Following the birth, I was not able to hold my baby until more than three hours had passed. I was still drugged and the epidural was firmly in place. I sent all my family, except for my husband, away and asked for the lactation consultant to help with my first breastfeed only to be told, "She is sick." Sick lactation consultant was not in my birth plan, not even the revised cesarean birth plan! The nurse on duty showed me how to latch this sleeping little bundle on to my breast and left.
He actually did pretty well that first day; but by the next day my poor nipples became blistered. My son cried constantly. I was miserable. I was so conflicted and confused and thought we might be looking to formula after all. My stubbornness won out. According to some misguided family members and friends, I was letting my tiny baby starve. We rejected pacifiers or bottles and listened to him scream. His birth weight was falling rapidly. They released us four days later. His lips were getting parched and, like many new moms, I was afraid that my colostrum was doing nothing. It was without a doubt the hardest, least fun, and non-magical time of my life. The second day home, I told my husband that if my milk had not come in by that evening we were going to high tail it to the store and buy some formula. I took a nap and felt like such a failure. I wondered if I would stink at all of motherhood as much as I did at this. I fell asleep in tears and could hear my son crying in his daddy's arms.

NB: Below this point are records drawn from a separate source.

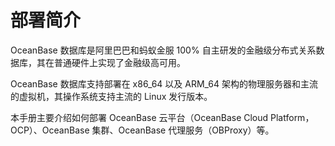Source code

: # 部署简介

OceanBase 数据库是阿里巴巴和蚂蚁金服 100% 自主研发的金融级分布式关系数据库，其在普通硬件上实现了金融级高可用。

OceanBase 数据库支持部署在 x86_64 以及 ARM_64 架构的物理服务器和主流的虚拟机，其操作系统支持主流的 Linux 发行版本。

本手册主要介绍如何部署 OceanBase 云平台（OceanBase Cloud Platform，OCP）、OceanBase 集群、OceanBase 代理服务（OBProxy）等。

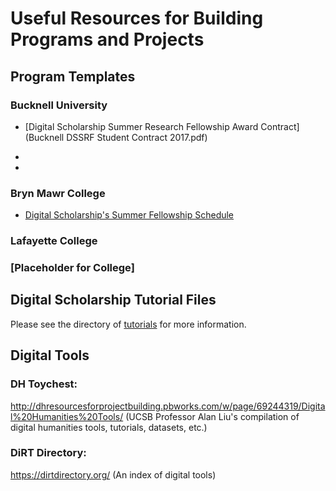 # Useful Resources for Building Programs and Projects

## Program Templates

### Bucknell University
  - [Digital Scholarship Summer Research Fellowship Award Contract](Bucknell DSSRF Student Contract 2017.pdf)
 
  -
  - 

### Bryn Mawr College

  - [Digital Scholarship's Summer Fellowship Schedule](BrynMawrDSSF_2017Schedule)

### Lafayette College

### [Placeholder for College]

## Digital Scholarship Tutorial Files

Please see the directory of [tutorials](../tutorials/tutorials.md) for more information.

## Digital Tools 

### DH Toychest:

http://dhresourcesforprojectbuilding.pbworks.com/w/page/69244319/Digital%20Humanities%20Tools/ (UCSB Professor Alan Liu's compilation of digital humanities tools, tutorials, datasets, etc.)

### DiRT Directory: 

https://dirtdirectory.org/ (An index of digital tools)
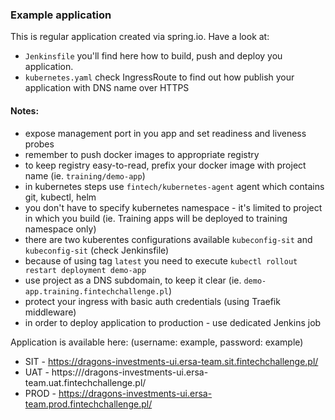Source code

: ### Example application

This is regular application created via spring.io. Have a look at:

-   `Jenkinsfile` you'll find here how to build, push and deploy you application.
-   `kubernetes.yaml` check IngressRoute to find out how publish your application with DNS name over HTTPS

#### Notes:

-   expose management port in you app and set readiness and liveness probes
-   remember to push docker images to appropriate registry
-   to keep registry easy-to-read, prefix your docker image with project name (ie. `training/demo-app`)
-   in kubernetes steps use `fintech/kubernetes-agent` agent which contains git, kubectl, helm
-   you don't have to specify kubernetes namespace - it's limited to project in which you build (ie. Training apps will be deployed to training namespace only)
-   there are two kuberentes configurations available `kubeconfig-sit` and `kubeconfig-sit` (check Jenkinsfile)
-   because of using tag `latest` you need to execute `kubectl rollout restart deployment demo-app`
-   use project as a DNS subdomain, to keep it clear (ie. `demo-app.training.fintechchallenge.pl`)
-   protect your ingress with basic auth credentials (using Traefik middleware)
-   in order to deploy application to production - use dedicated Jenkins job

Application is available here: (username: example, password: example)

-   SIT - https://dragons-investments-ui.ersa-team.sit.fintechchallenge.pl/
-   UAT - https:///dragons-investments-ui.ersa-team.uat.fintechchallenge.pl/
-   PROD - https://dragons-investments-ui.ersa-team.prod.fintechchallenge.pl/
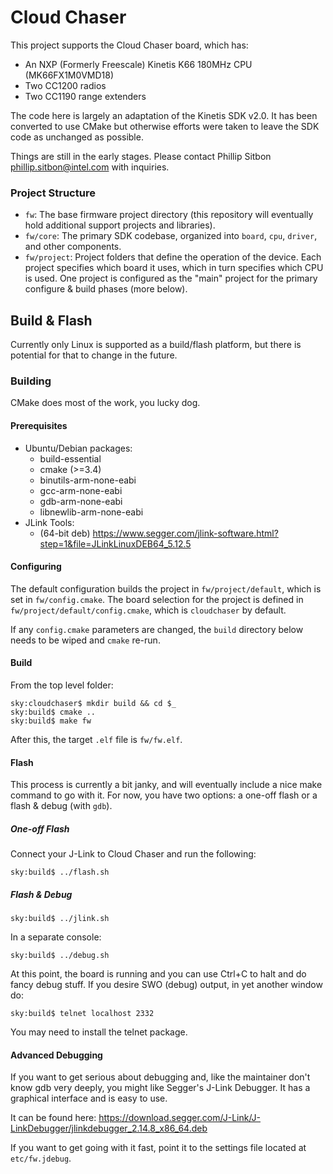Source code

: # Cloud Chaser

This project supports the Cloud Chaser board, which has:

- An NXP (Formerly Freescale) Kinetis K66 180MHz CPU (MK66FX1M0VMD18)
- Two CC1200 radios
- Two CC1190 range extenders

The code here is largely an adaptation of the Kinetis SDK v2.0.
It has been converted to use CMake but otherwise efforts were
 taken to leave the SDK code as unchanged as possible.

Things are still in the early stages. Please contact
Phillip Sitbon <phillip.sitbon@intel.com> with inquiries.

### Project Structure

 - `fw`: The base firmware project directory
 (this repository will eventually hold additional support projects
 and libraries).
 - `fw/core`: The primary SDK codebase, organized into `board`,
 `cpu`, `driver`, and other components.
 - `fw/project`: Project folders that define the operation of the
 device. Each project specifies which board it uses, which in turn
 specifies which CPU is used. One project is configured as the "main"
 project for the primary configure & build phases (more below).

## Build & Flash

Currently only Linux is supported as a build/flash platform, but there
is potential for that to change in the future.

### Building

CMake does most of the work, you lucky dog.

#### Prerequisites

- Ubuntu/Debian packages:
  - build-essential
  - cmake (>=3.4)
  - binutils-arm-none-eabi
  - gcc-arm-none-eabi
  - gdb-arm-none-eabi
  - libnewlib-arm-none-eabi
- JLink Tools:
  - (64-bit deb) https://www.segger.com/jlink-software.html?step=1&file=JLinkLinuxDEB64_5.12.5

#### Configuring

The default configuration builds the project in `fw/project/default`, which is
set in `fw/config.cmake`. The board selection for the project is defined
in `fw/project/default/config.cmake`, which is `cloudchaser` by default.

If any `config.cmake` parameters are changed, the `build` directory
below needs to be wiped and `cmake` re-run.

#### Build

From the top level folder:

    sky:cloudchaser$ mkdir build && cd $_
    sky:build$ cmake ..
    sky:build$ make fw

After this, the target `.elf` file is `fw/fw.elf`.

#### Flash

This process is currently a bit janky, and will eventually include a nice
make command to go with it. For now, you have two options: a one-off
flash or a flash & debug (with `gdb`).

##### One-off Flash

Connect your J-Link to Cloud Chaser and run the following:

    sky:build$ ../flash.sh

##### Flash & Debug

    sky:build$ ../jlink.sh

In a separate console:

    sky:build$ ../debug.sh

At this point, the board is running and you can use Ctrl+C to halt
and do fancy debug stuff.
If you desire SWO (debug) output, in yet another window do:

    sky:build$ telnet localhost 2332

You may need to install the telnet package.

#### Advanced Debugging

If you want to get serious about debugging and, like the maintainer
don't know gdb very deeply, you might like Segger's J-Link Debugger.
It has a graphical interface and is easy to use.

It can be found here: https://download.segger.com/J-Link/J-LinkDebugger/jlinkdebugger_2.14.8_x86_64.deb

If you want to get going with it fast, point it to the settings file
located at `etc/fw.jdebug`.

When I woke up my milk had come in! Whether it had arrived on the last train from Clarksville, or the Mammary Fairy had visited in my sleep, I had huge, engorged, useful breasts -- and all my son wanted to do was sleep.
After working through some difficulties with getting my son to the breast, his weight slowly but surely crept up. I had to wake us all up to nurse every two hours. I was depressed, in pain, and weeping from exhaustion.

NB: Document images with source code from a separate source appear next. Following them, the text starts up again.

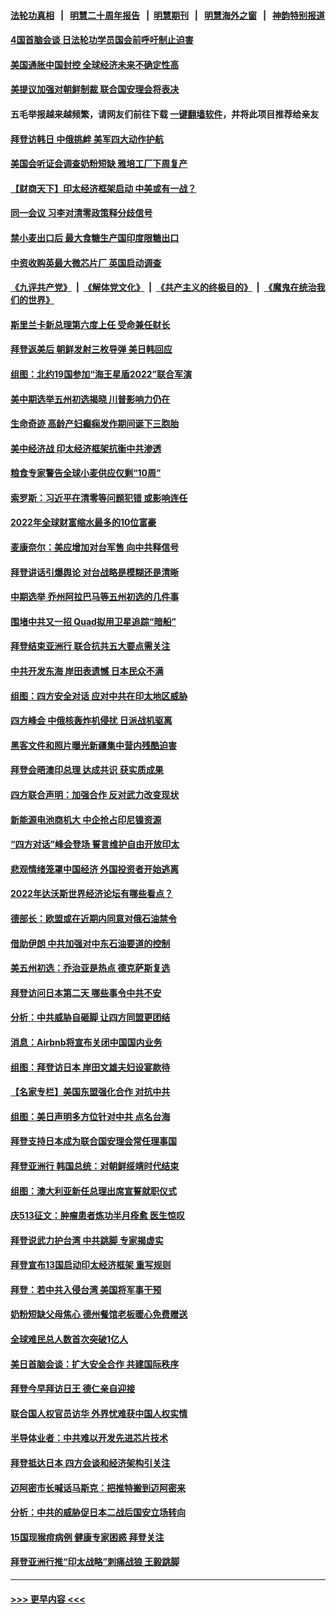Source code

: #### [法轮功真相](https://github.com/gfw-breaker/truth/blob/master/README.md?t=0) &nbsp;&nbsp;|&nbsp;&nbsp; [明慧二十周年报告](https://github.com/gfw-breaker/mh-reports/blob/master/README.md?t=0) &nbsp;&nbsp;|&nbsp;&nbsp;[明慧期刊](https://github.com/gfw-breaker/mh-qikan) &nbsp;&nbsp;|&nbsp;&nbsp; [明慧海外之窗](https://github.com/gfw-breaker/mh-news/blob/master/README.md?t=0) &nbsp;&nbsp;|&nbsp;&nbsp; [神韵特别报道](https://github.com/gfw-breaker/mh-news/blob/master/shenyun.md?t=0)
#### [4国首脑会谈 日法轮功学员国会前呼吁制止迫害](../pages/nsc418/n13745575.md?t=05261701) 
#### [美国通胀中国封控 全球经济未来不确定性高](../pages/nsc418/n13745529.md?t=05261701) 
#### [美提议加强对朝鲜制裁 联合国安理会将表决](../pages/nsc418/n13745466.md?t=05261701) 
#### 五毛举报越来越频繁，请网友们前往下载 [一键翻墙软件](https://github.com/gfw-breaker/ssr-accounts)，并将此项目推荐给亲友
#### [拜登访韩日 中俄挑衅 美军四大动作护航](../pages/nsc418/n13745423.md?t=05261701) 
#### [美国会听证会调查奶粉短缺 雅培工厂下周复产](../pages/nsc418/n13745217.md?t=05261701) 
#### [【财商天下】印太经济框架启动 中美或有一战？](../pages/nsc418/n13745214.md?t=05261701) 
#### [同一会议 习李对清零政策释分歧信号](../pages/nsc418/n13745273.md?t=05261701) 
#### [禁小麦出口后 最大食糖生产国印度限糖出口](../pages/nsc418/n13745244.md?t=05261701) 
#### [中资收购英最大微芯片厂 英国启动调查](../pages/nsc418/n13745209.md?t=05261701) 
#### [《九评共产党》](https://github.com/begood0513/9ping.md/blob/master/README.md) &nbsp;|&nbsp; [《解体党文化》](../../../../jtdwh.md/blob/master/README.md)  &nbsp;|&nbsp; [《共产主义的终极目的》](../../../../gczydzjmd.md/blob/master/README.md) &nbsp;|&nbsp; [《魔鬼在统治我们的世界》](../../../../mgztzwmdsj.md/blob/master/README.md) 
#### [斯里兰卡新总理第六度上任 受命兼任财长](../pages/nsc418/n13745141.md?t=05261701) 
#### [拜登返美后 朝鲜发射三枚导弹 美日韩回应](../pages/nsc418/n13745019.md?t=05261701) 
#### [组图：北约19国参加“海王星盾2022”联合军演](../pages/nsc418/n13745030.md?t=05261701) 
#### [美中期选举五州初选揭晓 川普影响力仍在](../pages/nsc418/n13745003.md?t=05261701) 
#### [生命奇迹 高龄产妇癫痫发作期间诞下三胞胎](../pages/nsc418/n13744623.md?t=05261701) 
#### [美中经济战 印太经济框架抗衡中共渗透](../pages/nsc418/n13744604.md?t=05261701) 
#### [粮食专家警告全球小麦供应仅剩“10周”](../pages/nsc418/n13744833.md?t=05261701) 
#### [索罗斯：习近平在清零等问题犯错 或影响连任](../pages/nsc418/n13744730.md?t=05261701) 
#### [2022年全球财富缩水最多的10位富豪](../pages/nsc418/n13744533.md?t=05261701) 
#### [麦康奈尔：美应增加对台军售 向中共释信号](../pages/nsc418/n13744626.md?t=05261701) 
#### [拜登讲话引爆舆论 对台战略是模糊还是清晰](../pages/nsc418/n13744490.md?t=05261701) 
#### [中期选举 乔州阿拉巴马等五州初选的几件事](../pages/nsc418/n13744403.md?t=05261701) 
#### [围堵中共又一招 Quad拟用卫星追踪“暗船”](../pages/nsc418/n13744412.md?t=05261701) 
#### [拜登结束亚洲行 联合抗共五大要点需关注](../pages/nsc418/n13744373.md?t=05261701) 
#### [中共开发东海 岸田表遗憾 日本民众不满](../pages/nsc418/n13744421.md?t=05261701) 
#### [组图：四方安全对话 应对中共在印太地区威胁](../pages/nsc418/n13744237.md?t=05261701) 
#### [四方峰会 中俄核轰炸机侵扰 日派战机驱离](../pages/nsc418/n13744375.md?t=05261701) 
#### [黑客文件和照片曝光新疆集中营内残酷迫害](../pages/nsc418/n13743846.md?t=05261701) 
#### [拜登会晤澳印总理 达成共识 获实质成果](../pages/nsc418/n13744230.md?t=05261701) 
#### [四方联合声明：加强合作 反对武力改变现状](../pages/nsc418/n13744126.md?t=05261701) 
#### [新能源电池商机大 中企抢占印尼镍资源](../pages/nsc418/n13744063.md?t=05261701) 
#### [“四方对话”峰会登场 誓言维护自由开放印太](../pages/nsc418/n13744033.md?t=05261701) 
#### [悲观情绪笼罩中国经济 外国投资者开始逃离](../pages/nsc418/n13743825.md?t=05261701) 
#### [2022年达沃斯世界经济论坛有哪些看点？](../pages/nsc418/n13743859.md?t=05261701) 
#### [德部长：欧盟或在近期内同意对俄石油禁令](../pages/nsc418/n13743952.md?t=05261701) 
#### [借助伊朗 中共加强对中东石油要道的控制](../pages/nsc418/n13743911.md?t=05261701) 
#### [美五州初选：乔治亚是热点 德克萨斯复选](../pages/nsc418/n13743805.md?t=05261701) 
#### [拜登访问日本第二天 哪些事令中共不安](../pages/nsc418/n13743822.md?t=05261701) 
#### [分析：中共威胁自砸脚 让四方同盟更团结](../pages/nsc418/n13743783.md?t=05261701) 
#### [消息：Airbnb将宣布关闭中国国内业务](../pages/nsc418/n13743811.md?t=05261701) 
#### [组图：拜登访日本 岸田文雄夫妇设宴款待](../pages/nsc418/n13743749.md?t=05261701) 
#### [【名家专栏】美国东盟强化合作 对抗中共](../pages/nsc418/n13743580.md?t=05261701) 
#### [组图：美日声明多方位针对中共 点名台海](../pages/nsc418/n13743686.md?t=05261701) 
#### [拜登支持日本成为联合国安理会常任理事国](../pages/nsc418/n13743703.md?t=05261701) 
#### [拜登亚洲行 韩国总统：对朝鲜绥靖时代结束](../pages/nsc418/n13743551.md?t=05261701) 
#### [组图：澳大利亚新任总理出席宣誓就职仪式](../pages/nsc418/n13743496.md?t=05261701) 
#### [庆513征文：肿瘤患者炼功半月痊愈 医生惊叹](../pages/nsc418/n13742971.md?t=05261701) 
#### [拜登说武力护台湾 中共跳脚 专家揭虚实](../pages/nsc418/n13743620.md?t=05261701) 
#### [拜登宣布13国启动印太经济框架 重写规则](../pages/nsc418/n13743484.md?t=05261701) 
#### [拜登：若中共入侵台湾 美国将军事干预](../pages/nsc418/n13743353.md?t=05261701) 
#### [奶粉短缺父母焦心 德州餐馆老板暖心免费赠送](../pages/nsc418/n13743027.md?t=05261701) 
#### [全球难民总人数首次突破1亿人](../pages/nsc418/n13743371.md?t=05261701) 
#### [美日首脑会谈：扩大安全合作 共建国际秩序](../pages/nsc418/n13743420.md?t=05261701) 
#### [拜登今早拜访日王 德仁亲自迎接](../pages/nsc418/n13743190.md?t=05261701) 
#### [联合国人权官员访华 外界忧难获中国人权实情](../pages/nsc418/n13743139.md?t=05261701) 
#### [半导体业者：中共难以开发先进芯片技术](../pages/nsc418/n13743079.md?t=05261701) 
#### [拜登抵达日本 四方会谈和经济架构引关注](../pages/nsc418/n13742788.md?t=05261701) 
#### [迈阿密市长喊话马斯克：把推特搬到迈阿密来](../pages/nsc418/n13742978.md?t=05261701) 
#### [分析：中共的威胁促日本二战后国安立场转向](../pages/nsc418/n13743005.md?t=05261701) 
#### [15国现猴痘病例 健康专家困惑 拜登关注](../pages/nsc418/n13741717.md?t=05261701) 
#### [拜登亚洲行推“印太战略”刺痛战狼 王毅跳脚](../pages/nsc418/n13742968.md?t=05261701) 

----
#### [ >>> 更早内容 <<< ](../indexes/nsc418-earlier.md)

When my son was about four weeks old my mom spent the night and I pumped enough with my new electric double-barreled blessing from above to sleep for more than an hour at a time. I got two sessions of four hours of continuous sleep. My husband slept for nine hours. We all three woke up renewed. My nipples healed. The nursing continued, and got so much better that it did become magical and wondrous, a gift I felt like I had earned.
There have been a few more bumps along the road but, overall, after that first month it was easy coasting. We switched to nursing on cue, and our own version of cosleeping. Even if it's not easy, breastfeeding is worth it. It's my passion. I think if more mothers shared the sometimes harsh realities of new motherhood, there would be better breastfeeding success rates, less postpartum depression, and happier, healthier babies. I do have a wonderful relationship with my nursling, but I paid my dues for it. And I really believe all the best things in life are the ones that you work for the hardest.